** DATA SHOWN follows **

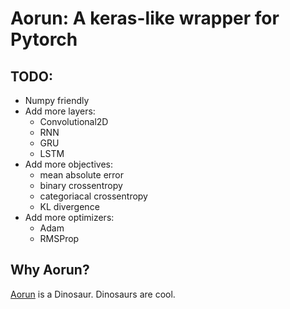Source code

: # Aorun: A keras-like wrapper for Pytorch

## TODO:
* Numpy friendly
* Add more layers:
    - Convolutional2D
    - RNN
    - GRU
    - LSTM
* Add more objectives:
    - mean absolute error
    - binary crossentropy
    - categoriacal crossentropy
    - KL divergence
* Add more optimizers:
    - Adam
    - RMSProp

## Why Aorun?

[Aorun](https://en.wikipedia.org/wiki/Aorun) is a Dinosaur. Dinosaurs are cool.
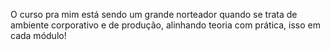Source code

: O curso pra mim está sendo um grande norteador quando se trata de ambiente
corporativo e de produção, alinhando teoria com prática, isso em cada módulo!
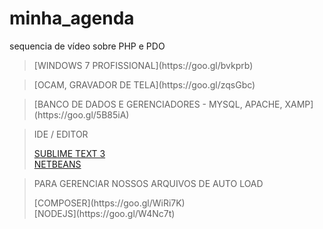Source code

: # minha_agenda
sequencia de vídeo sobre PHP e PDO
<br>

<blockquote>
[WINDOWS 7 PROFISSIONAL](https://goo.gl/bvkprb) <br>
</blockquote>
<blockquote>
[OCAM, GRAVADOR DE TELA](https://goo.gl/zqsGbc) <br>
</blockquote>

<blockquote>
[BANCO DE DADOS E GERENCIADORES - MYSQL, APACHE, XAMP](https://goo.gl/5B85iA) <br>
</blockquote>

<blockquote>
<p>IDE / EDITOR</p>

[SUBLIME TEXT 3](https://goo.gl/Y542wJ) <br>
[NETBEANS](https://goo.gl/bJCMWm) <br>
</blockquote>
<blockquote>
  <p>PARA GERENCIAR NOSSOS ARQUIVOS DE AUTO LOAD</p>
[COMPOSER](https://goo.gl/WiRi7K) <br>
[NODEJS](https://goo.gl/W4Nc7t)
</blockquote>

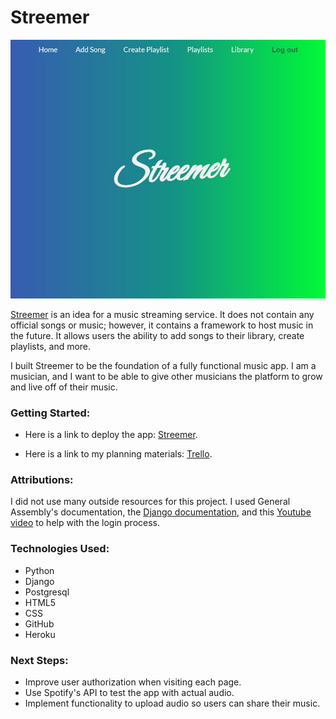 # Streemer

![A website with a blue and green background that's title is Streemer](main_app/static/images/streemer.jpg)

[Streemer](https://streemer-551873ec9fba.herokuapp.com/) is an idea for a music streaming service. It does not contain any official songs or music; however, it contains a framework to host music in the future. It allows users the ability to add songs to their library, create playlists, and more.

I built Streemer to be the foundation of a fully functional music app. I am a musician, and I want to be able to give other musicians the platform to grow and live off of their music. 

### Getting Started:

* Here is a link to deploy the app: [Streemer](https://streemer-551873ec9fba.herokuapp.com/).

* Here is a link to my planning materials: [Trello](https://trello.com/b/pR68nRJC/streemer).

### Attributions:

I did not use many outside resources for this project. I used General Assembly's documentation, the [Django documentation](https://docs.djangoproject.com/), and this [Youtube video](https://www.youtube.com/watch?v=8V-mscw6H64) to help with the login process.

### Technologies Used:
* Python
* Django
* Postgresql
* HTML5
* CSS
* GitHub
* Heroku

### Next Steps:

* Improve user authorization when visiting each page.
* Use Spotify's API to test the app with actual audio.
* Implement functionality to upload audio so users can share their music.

** End of DATA SHOWN **
** DATA SHOWN follows **

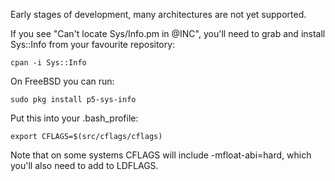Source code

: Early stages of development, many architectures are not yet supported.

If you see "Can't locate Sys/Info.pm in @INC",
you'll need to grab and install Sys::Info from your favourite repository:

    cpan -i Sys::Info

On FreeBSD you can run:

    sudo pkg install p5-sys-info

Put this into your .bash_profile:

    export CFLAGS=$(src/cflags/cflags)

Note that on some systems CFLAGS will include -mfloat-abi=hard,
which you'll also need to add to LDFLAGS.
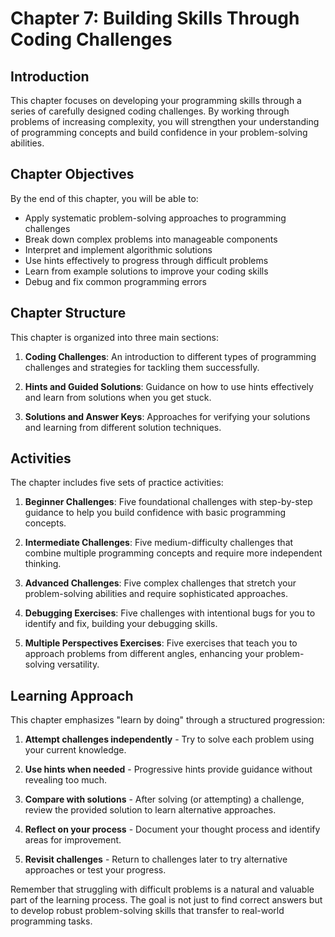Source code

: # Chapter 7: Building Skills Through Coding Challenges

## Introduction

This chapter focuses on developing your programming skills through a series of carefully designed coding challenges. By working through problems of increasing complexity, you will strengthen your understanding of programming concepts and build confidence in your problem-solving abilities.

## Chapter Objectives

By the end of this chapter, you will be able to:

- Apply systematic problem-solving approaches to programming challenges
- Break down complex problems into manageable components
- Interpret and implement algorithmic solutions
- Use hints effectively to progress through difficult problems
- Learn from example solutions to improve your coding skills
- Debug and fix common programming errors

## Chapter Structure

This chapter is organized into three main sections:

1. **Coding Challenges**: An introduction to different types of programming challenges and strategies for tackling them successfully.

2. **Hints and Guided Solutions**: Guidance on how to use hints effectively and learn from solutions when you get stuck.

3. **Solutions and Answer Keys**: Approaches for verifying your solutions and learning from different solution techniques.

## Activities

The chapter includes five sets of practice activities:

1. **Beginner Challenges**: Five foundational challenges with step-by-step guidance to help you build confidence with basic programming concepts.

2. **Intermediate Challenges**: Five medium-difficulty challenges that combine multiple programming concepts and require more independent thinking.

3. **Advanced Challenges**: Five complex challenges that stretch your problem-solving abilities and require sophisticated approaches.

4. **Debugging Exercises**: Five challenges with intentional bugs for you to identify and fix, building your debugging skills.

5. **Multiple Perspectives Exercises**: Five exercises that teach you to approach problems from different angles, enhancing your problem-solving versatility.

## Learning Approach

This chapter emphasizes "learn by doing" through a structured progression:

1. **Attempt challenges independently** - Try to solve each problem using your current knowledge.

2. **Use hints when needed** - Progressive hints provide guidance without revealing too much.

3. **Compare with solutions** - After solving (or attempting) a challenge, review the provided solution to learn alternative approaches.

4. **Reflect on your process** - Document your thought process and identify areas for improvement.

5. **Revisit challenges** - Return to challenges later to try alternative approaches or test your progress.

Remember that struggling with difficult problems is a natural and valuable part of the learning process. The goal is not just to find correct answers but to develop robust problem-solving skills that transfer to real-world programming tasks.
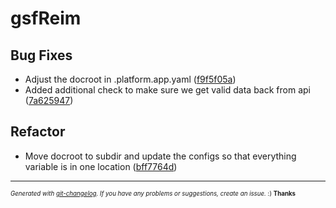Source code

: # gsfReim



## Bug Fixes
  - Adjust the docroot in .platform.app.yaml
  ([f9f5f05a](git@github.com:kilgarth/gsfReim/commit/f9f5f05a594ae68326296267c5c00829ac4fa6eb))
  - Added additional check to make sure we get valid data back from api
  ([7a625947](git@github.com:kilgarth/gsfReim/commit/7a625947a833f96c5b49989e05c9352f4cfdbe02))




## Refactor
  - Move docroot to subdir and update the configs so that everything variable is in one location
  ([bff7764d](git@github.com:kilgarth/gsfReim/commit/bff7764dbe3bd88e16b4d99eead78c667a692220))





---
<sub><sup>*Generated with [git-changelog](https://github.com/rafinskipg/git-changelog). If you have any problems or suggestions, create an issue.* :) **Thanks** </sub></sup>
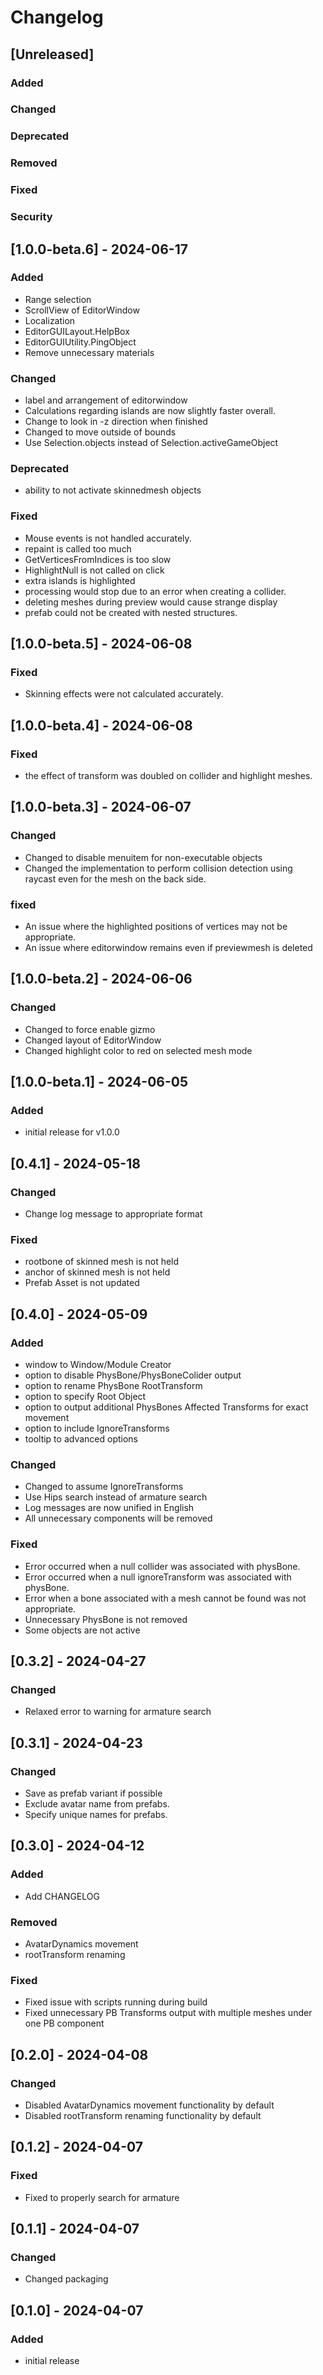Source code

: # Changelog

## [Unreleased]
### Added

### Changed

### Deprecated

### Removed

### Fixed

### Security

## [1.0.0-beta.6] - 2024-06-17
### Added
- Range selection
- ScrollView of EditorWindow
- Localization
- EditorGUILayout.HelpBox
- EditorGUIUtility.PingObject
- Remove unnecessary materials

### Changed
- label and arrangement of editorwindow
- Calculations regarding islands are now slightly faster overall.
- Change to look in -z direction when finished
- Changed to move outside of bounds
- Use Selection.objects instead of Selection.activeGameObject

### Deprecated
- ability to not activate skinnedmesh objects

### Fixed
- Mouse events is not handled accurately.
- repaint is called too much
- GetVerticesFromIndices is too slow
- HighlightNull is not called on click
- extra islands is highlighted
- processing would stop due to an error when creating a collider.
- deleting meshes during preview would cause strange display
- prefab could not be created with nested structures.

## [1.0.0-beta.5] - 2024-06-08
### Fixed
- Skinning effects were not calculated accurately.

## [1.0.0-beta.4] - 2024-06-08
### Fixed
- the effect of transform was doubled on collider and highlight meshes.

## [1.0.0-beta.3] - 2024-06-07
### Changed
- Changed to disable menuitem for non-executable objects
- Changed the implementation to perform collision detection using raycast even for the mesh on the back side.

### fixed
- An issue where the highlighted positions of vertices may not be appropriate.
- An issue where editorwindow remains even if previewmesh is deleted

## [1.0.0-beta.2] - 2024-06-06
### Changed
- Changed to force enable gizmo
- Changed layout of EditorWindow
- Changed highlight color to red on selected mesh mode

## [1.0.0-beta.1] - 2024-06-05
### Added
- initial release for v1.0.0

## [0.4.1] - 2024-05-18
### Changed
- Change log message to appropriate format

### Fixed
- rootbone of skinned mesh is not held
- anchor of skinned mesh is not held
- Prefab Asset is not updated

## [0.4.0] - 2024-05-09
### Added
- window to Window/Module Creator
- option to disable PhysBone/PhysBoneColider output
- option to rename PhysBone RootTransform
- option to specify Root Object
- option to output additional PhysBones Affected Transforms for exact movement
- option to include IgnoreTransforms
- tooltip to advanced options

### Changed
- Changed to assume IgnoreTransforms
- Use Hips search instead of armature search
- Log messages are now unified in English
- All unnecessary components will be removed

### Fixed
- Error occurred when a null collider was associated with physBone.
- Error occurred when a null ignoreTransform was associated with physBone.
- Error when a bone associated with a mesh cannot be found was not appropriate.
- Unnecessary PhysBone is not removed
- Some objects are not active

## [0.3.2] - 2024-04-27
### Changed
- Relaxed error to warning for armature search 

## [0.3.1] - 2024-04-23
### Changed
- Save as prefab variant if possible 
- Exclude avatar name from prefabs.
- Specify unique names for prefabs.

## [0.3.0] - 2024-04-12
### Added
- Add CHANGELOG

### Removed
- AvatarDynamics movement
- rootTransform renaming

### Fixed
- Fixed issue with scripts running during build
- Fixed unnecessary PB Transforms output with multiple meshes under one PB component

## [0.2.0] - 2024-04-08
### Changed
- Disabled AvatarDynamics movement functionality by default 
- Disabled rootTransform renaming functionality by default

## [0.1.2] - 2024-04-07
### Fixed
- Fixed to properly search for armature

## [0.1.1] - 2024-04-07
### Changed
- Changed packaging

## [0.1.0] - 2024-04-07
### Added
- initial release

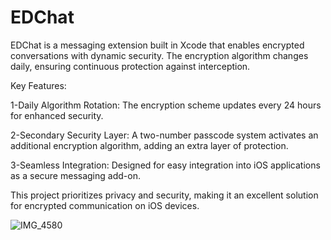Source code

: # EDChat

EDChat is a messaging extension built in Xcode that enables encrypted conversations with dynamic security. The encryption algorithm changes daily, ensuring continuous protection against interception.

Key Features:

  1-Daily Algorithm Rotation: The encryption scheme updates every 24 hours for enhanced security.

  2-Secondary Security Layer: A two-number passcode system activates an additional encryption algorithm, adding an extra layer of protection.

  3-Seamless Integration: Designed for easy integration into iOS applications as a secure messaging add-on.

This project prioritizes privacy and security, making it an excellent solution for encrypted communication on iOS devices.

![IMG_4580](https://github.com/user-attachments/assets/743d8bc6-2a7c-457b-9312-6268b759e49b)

** End of DATA SHOWN **

DESCRIPTION OF THE TASK:
Every line that contains the string "install" should be copied from the records.

EXPECTED ANSWER:
you'll need to grab and install Sys::Info from your favourite repository:
    sudo pkg install p5-sys-info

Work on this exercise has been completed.